(Stored data entries)
§
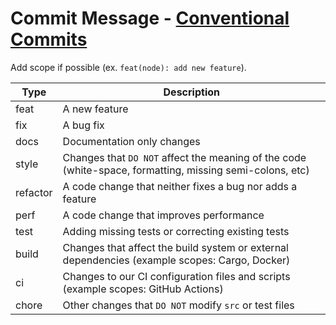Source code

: # Commit Message - [Conventional Commits](https://www.conventionalcommits.org/en)

Add scope if possible (ex. `feat(node): add new feature`).

| Type     | Description                                                                                              |
| -------- | -------------------------------------------------------------------------------------------------------- |
| feat     | A new feature                                                                                            |
| fix      | A bug fix                                                                                                |
| docs     | Documentation only changes                                                                               |
| style    | Changes that `DO NOT` affect the meaning of the code (white-space, formatting, missing semi-colons, etc) |
| refactor | A code change that neither fixes a bug nor adds a feature                                                |
| perf     | A code change that improves performance                                                                  |
| test     | Adding missing tests or correcting existing tests                                                        |
| build    | Changes that affect the build system or external dependencies (example scopes: Cargo, Docker)            |
| ci       | Changes to our CI configuration files and scripts (example scopes: GitHub Actions)                       |
| chore    | Other changes that `DO NOT` modify `src` or test files                                                   |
§
§ **PROBLEM TO WORK ON**
Each line containing the word "files" needs to be copied from the data above.

§ **TASK ANSWER**
| ci       | Changes to our CI configuration files and scripts (example scopes: GitHub Actions)                       |
| chore    | Other changes that `DO NOT` modify `src` or test files                                                   |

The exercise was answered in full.